There is no certainty that it will ever be commercially viable to produce any portion of: (i) the DEBIP at Hoole or at Saleski or any of the other carbonate bitumen
properties; or (ii) the DBIP at Eagles Nest. There is also no certainty that any of the UDEBIP at Saleski and the other carbonate bitumen properties, or the UDBIP at
Eagles Nest, will ever be discovered, or if it is discovered that it will ever be commercially viable to produce any portion of it.
"Best estimate" is considered to be the best estimate of the quantity of contingent resources that will actually be recovered.
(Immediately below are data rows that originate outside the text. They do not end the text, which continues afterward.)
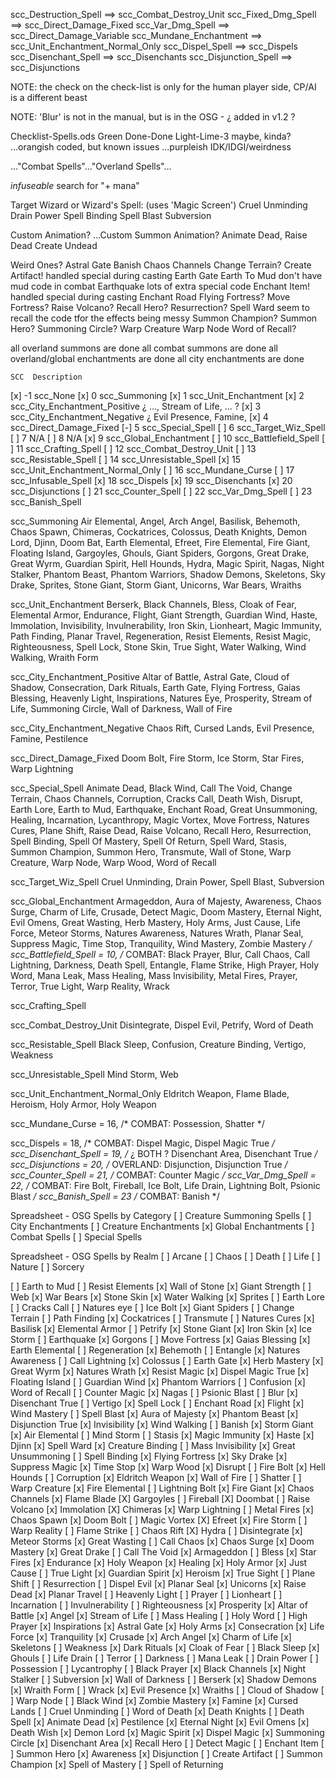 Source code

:
scc_Destruction_Spell    ==>  scc_Combat_Destroy_Unit
scc_Fixed_Dmg_Spell      ==>  scc_Direct_Damage_Fixed
scc_Var_Dmg_Spell        ==>  scc_Direct_Damage_Variable
scc_Mundane_Enchantment  ==>  scc_Unit_Enchantment_Normal_Only
scc_Dispel_Spell         ==>  scc_Dispels
scc_Disenchant_Spell     ==>  scc_Disenchants
scc_Disjunction_Spell    ==>  scc_Disjunctions


NOTE: the check on the check-list is only for the human player side, CP/AI is a different beast

NOTE: 'Blur' is not in the manual, but is in the OSG - ¿ added in v1.2 ?



Checklist-Spells.ods
Green   Done-Done
Light-Lime-3    maybe, kinda?
...orangish     coded, but known issues
...purpleish    IDK/IDGI/weirdness

..."Combat Spells"..."Overland Spells"...


*infuseable*
search for "+ mana"


Target Wizard or Wizard's Spell:
(uses 'Magic Screen')
    Cruel Unminding
    Drain Power
    Spell Binding
    Spell Blast
    Subversion

Custom Animation? ...Custom Summon Animation?
    Animate Dead, Raise Dead
    Create Undead


Weird Ones?
    Astral Gate
    Banish
    Chaos Channels
    Change Terrain?
    Create Artifact!    handled special during casting
    Earth Gate
    Earth To Mud        don't have mud code in combat
    Earthquake          lots of extra special code
    Enchant Item!       handled special during casting
    Enchant Road
    Flying Fortress?
    Move Fortress?
    Raise Volcano?
    Recall Hero?
    Resurrection?
    Spell Ward          seem to recall the code tfor the effects being messy
    Summon Champion?
    Summon Hero?
    Summoning Circle?
    Warp Creature
    Warp Node
    Word of Recall?


all overland summons are done
all combat summons are done
all overland/global enchantments are done
all city enchantments are done

    SCC  Description
[x]  -1  scc_None
[x]   0  scc_Summoning
[x]   1  scc_Unit_Enchantment
[x]   2  scc_City_Enchantment_Positive       ¿ ..., Stream of Life, ... ?
[x]   3  scc_City_Enchantment_Negative      ¿ Evil Presence, Famine, 
[x]   4  scc_Direct_Damage_Fixed
[-]   5  scc_Special_Spell
[ ]   6  scc_Target_Wiz_Spell
[ ]   7  N/A
[ ]   8  N/A
[x]   9  scc_Global_Enchantment
[ ]  10  scc_Battlefield_Spell
[ ]  11  scc_Crafting_Spell
[ ]  12  scc_Combat_Destroy_Unit
[ ]  13  scc_Resistable_Spell
[ ]  14  scc_Unresistable_Spell
[x]  15  scc_Unit_Enchantment_Normal_Only
[ ]  16  scc_Mundane_Curse
[ ]  17  scc_Infusable_Spell
[x]  18  scc_Dispels
[x]  19  scc_Disenchants
[x]  20  scc_Disjunctions
[ ]  21  scc_Counter_Spell
[ ]  22  scc_Var_Dmg_Spell
[ ]  23  scc_Banish_Spell

scc_Summoning
Air Elemental, Angel, Arch Angel, Basilisk, Behemoth, Chaos Spawn, Chimeras, Cockatrices, Colossus, Death Knights, Demon Lord, Djinn, Doom Bat, Earth Elemental, Efreet, Fire Elemental, Fire Giant, Floating Island, Gargoyles, Ghouls, Giant Spiders, Gorgons, Great Drake, Great Wyrm, Guardian Spirit, Hell Hounds, Hydra, Magic Spirit, Nagas, Night Stalker, Phantom Beast, Phantom Warriors, Shadow Demons, Skeletons, Sky Drake, Sprites, Stone Giant, Storm Giant, Unicorns, War Bears, Wraiths

scc_Unit_Enchantment
Berserk, Black Channels, Bless, Cloak of Fear, Elemental Armor, Endurance, Flight, Giant Strength, Guardian Wind, Haste, Immolation, Invisibility, Invulnerability, Iron Skin, Lionheart, Magic Immunity, Path Finding, Planar Travel, Regeneration, Resist Elements, Resist Magic, Righteousness, Spell Lock, Stone Skin, True Sight, Water Walking, Wind Walking, Wraith Form

scc_City_Enchantment_Positive
Altar of Battle, Astral Gate, Cloud of Shadow, Consecration, Dark Rituals, Earth Gate, Flying Fortress, Gaias Blessing, Heavenly Light, Inspirations, Natures Eye, Prosperity, Stream of Life, Summoning Circle, Wall of Darkness, Wall of Fire

scc_City_Enchantment_Negative
Chaos Rift, Cursed Lands, Evil Presence, Famine, Pestilence

scc_Direct_Damage_Fixed
Doom Bolt, Fire Storm, Ice Storm, Star Fires, Warp Lightning

scc_Special_Spell
Animate Dead, Black Wind, Call The Void, Change Terrain, Chaos Channels, Corruption, Cracks Call, Death Wish, Disrupt, Earth Lore, Earth to Mud, Earthquake, Enchant Road, Great Unsummoning, Healing, Incarnation, Lycanthropy, Magic Vortex, Move Fortress, Natures Cures, Plane Shift, Raise Dead, Raise Volcano, Recall Hero, Resurrection, Spell Binding, Spell Of Mastery, Spell Of Return, Spell Ward, Stasis, Summon Champion, Summon Hero, Transmute, Wall of Stone, Warp Creature, Warp Node, Warp Wood, Word of Recall

scc_Target_Wiz_Spell
Cruel Unminding, Drain Power, Spell Blast, Subversion

scc_Global_Enchantment
Armageddon, Aura of Majesty, Awareness, Chaos Surge, Charm of Life, Crusade, Detect Magic, Doom Mastery, Eternal Night, Evil Omens, Great Wasting, Herb Mastery, Holy Arms, Just Cause, Life Force, Meteor Storms, Natures Awareness, Natures Wrath, Planar Seal, Suppress Magic, Time Stop, Tranquility, Wind Mastery, Zombie Mastery */
scc_Battlefield_Spell   = 10,   /* COMBAT:  Black Prayer, Blur, Call Chaos, Call Lightning, Darkness, Death Spell, Entangle, Flame Strike, High Prayer, Holy Word, Mana Leak, Mass Healing, Mass Invisibility, Metal Fires, Prayer, Terror, True Light, Warp Reality, Wrack

scc_Crafting_Spell

scc_Combat_Destroy_Unit
Disintegrate, Dispel Evil, Petrify, Word of Death

scc_Resistable_Spell
Black Sleep, Confusion, Creature Binding, Vertigo, Weakness

scc_Unresistable_Spell
Mind Storm, Web

scc_Unit_Enchantment_Normal_Only
Eldritch Weapon, Flame Blade, Heroism, Holy Armor, Holy Weapon

scc_Mundane_Curse       = 16,   /* COMBAT:  Possession, Shatter */

scc_Dispels        = 18,   /* COMBAT:  Dispel Magic, Dispel Magic True */
scc_Disenchant_Spell    = 19,   /* ¿ BOTH ?  Disenchant Area, Disenchant True */
scc_Disjunctions   = 20,   /* OVERLAND:  Disjunction, Disjunction True */
scc_Counter_Spell       = 21,   /* COMBAT:  Counter Magic */
scc_Var_Dmg_Spell       = 22,   /* COMBAT:  Fire Bolt, Fireball, Ice Bolt, Life Drain, Lightning Bolt, Psionic Blast */
scc_Banish_Spell        = 23    /* COMBAT:  Banish */


Spreadsheet - OSG Spells by Category
[ ] Creature Summoning Spells
[ ] City Enchantments
[ ] Creature Enchantments
[x] Global Enchantments
[ ] Combat Spells
[ ] Special Spells

Spreadsheet - OSG Spells by Realm
[ ] Arcane
[ ] Chaos
[ ] Death
[ ] Life
[ ] Nature
[ ] Sorcery



[ ] Earth to Mud
[ ] Resist Elements
[x] Wall of Stone
[x] Giant Strength
[ ] Web
[x] War Bears
[x] Stone Skin
[x] Water Walking
[x] Sprites
[ ] Earth Lore
[ ] Cracks Call
[ ] Natures eye
[ ] Ice Bolt
[x] Giant Spiders
[ ] Change Terrain
[ ] Path Finding
[x] Cockatrices
[ ] Transmute
[ ] Natures Cures
[x] Basilisk
[x] Elemental Armor
[ ] Petrify
[x] Stone Giant
[x] Iron Skin
[x] Ice Storm
[ ] Earthquake
[x] Gorgons
[ ] Move Fortress
[x] Gaias Blessing
[x] Earth Elemental
[ ] Regeneration
[x] Behemoth
[ ] Entangle
[x] Natures Awareness
[ ] Call Lightning
[x] Colossus
[ ] Earth Gate
[x] Herb Mastery
[x] Great Wyrm
[x] Natures Wrath
[x] Resist Magic
[x] Dispel Magic True
[x] Floating Island
[ ] Guardian Wind
[x] Phantom Warriors
[ ] Confusion
[x] Word of Recall
[ ] Counter Magic
[x] Nagas
[ ] Psionic Blast
[ ] Blur
[x] Disenchant True
[ ] Vertigo
[x] Spell Lock
[ ] Enchant Road
[x] Flight
[x] Wind Mastery
[ ] Spell Blast
[x] Aura of Majesty
[x] Phantom Beast
[x] Disjunction True
[x] Invisibility
[x] Wind Walking
[ ] Banish
[x] Storm Giant
[x] Air Elemental
[ ] Mind Storm
[ ] Stasis
[x] Magic Immunity
[x] Haste
[x] Djinn
[x] Spell Ward
[x] Creature Binding
[ ] Mass Invisibility
[x] Great Unsummoning
[ ] Spell Binding
[x] Flying Fortress
[x] Sky Drake
[x] Suppress Magic
[x] Time Stop
[x] Warp Wood
[x] Disrupt
[ ] Fire Bolt
[x] Hell Hounds
[ ] Corruption
[x] Eldritch Weapon
[x] Wall of Fire
[ ] Shatter
[ ] Warp Creature
[x] Fire Elemental
[ ] Lightning Bolt
[x] Fire Giant
[x] Chaos Channels
[x] Flame Blade
[X] Gargoyles
[ ] Fireball
[X] Doombat
[ ] Raise Volcano
[x] Immolation
[X] Chimeras
[x] Warp Lightning
[ ] Metal Fires
[x] Chaos Spawn
[x] Doom Bolt
[ ] Magic Vortex
[X] Efreet
[x] Fire Storm
[ ] Warp Reality
[ ] Flame Strike
[ ] Chaos Rift
[X] Hydra
[ ] Disintegrate
[x] Meteor Storms
[x] Great Wasting
[ ] Call Chaos
[x] Chaos Surge
[x] Doom Mastery
[x] Great Drake
[ ] Call The Void
[x] Armageddon
[ ] Bless
[x] Star Fires
[x] Endurance
[x] Holy Weapon
[x] Healing
[x] Holy Armor
[x] Just Cause
[ ] True Light
[x] Guardian Spirit
[x] Heroism
[x] True Sight
[ ] Plane Shift
[ ] Resurrection
[ ] Dispel Evil
[x] Planar Seal
[x] Unicorns
[x] Raise Dead
[x] Planar Travel
[ ] Heavenly Light
[ ] Prayer
[ ] Lionheart
[ ] Incarnation
[ ] Invulnerability
[ ] Righteousness
[x] Prosperity
[x] Altar of Battle
[x] Angel
[x] Stream of Life
[ ] Mass Healing
[ ] Holy Word
[ ] High Prayer
[x] Inspirations
[x] Astral Gate
[x] Holy Arms
[x] Consecration
[x] Life Force
[x] Tranquility
[x] Crusade
[x] Arch Angel
[x] Charm of Life
[x] Skeletons
[ ] Weakness
[x] Dark Rituals
[x] Cloak of Fear
[ ] Black Sleep
[x] Ghouls
[ ] Life Drain
[ ] Terror
[ ] Darkness
[ ] Mana Leak
[ ] Drain Power
[ ] Possession
[ ] Lycantrophy
[ ] Black Prayer
[x] Black Channels
[x] Night Stalker
[ ] Subversion
[x] Wall of Darkness
[ ] Berserk
[x] Shadow Demons
[x] Wraith Form
[ ] Wrack
[x] Evil Presence
[x] Wraiths
[ ] Cloud of Shadow
[ ] Warp Node
[ ] Black Wind
[x] Zombie Mastery
[x] Famine
[x] Cursed Lands
[ ] Cruel Unminding
[ ] Word of Death
[x] Death Knights
[ ] Death Spell
[x] Animate Dead
[x] Pestilence
[x] Eternal Night
[x] Evil Omens
[x] Death Wish
[x] Demon Lord
[x] Magic Spirit
[x] Dispel Magic
[x] Summoning Circle
[x] Disenchant Area
[x] Recall Hero
[ ] Detect Magic
[ ] Enchant Item
[ ] Summon Hero
[x] Awareness
[x] Disjunction
[ ] Create Artifact
[ ] Summon Champion
[x] Spell of Mastery
[ ] Spell of Returning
It is equally likely that the actual
remaining quantities recovered will be greater or less than the best estimate (or stated another way, there is a 50 percent confidence level that the actual quantities
recovered will equal or exceed the best estimate amount).
“Net present value” or “NPV” of Cavalier’s probable undeveloped reserves and economic contingent reserves at Hoole represents McDaniel’s estimates of
Cavalier’s share of future net revenues, before the deduction of income taxes, from these reserves and resources discounted at 10%. In calculating these NPVs
McDaniel considered items such as revenues, royalties, operating costs, abandonment costs and capital expenditures (but excluded financing and general and
administrative costs). Their calculations assume natural gas is used as a fuel for steam generation, and are based on their forecast commodity prices as of January
1, 2014 and forecast costs as of December 31, 2013. Royalties were calculated based on Alberta’s Royalty Framework applicable to oil sands projects. McDaniel’s
estimated NPVs do not represent fair market value.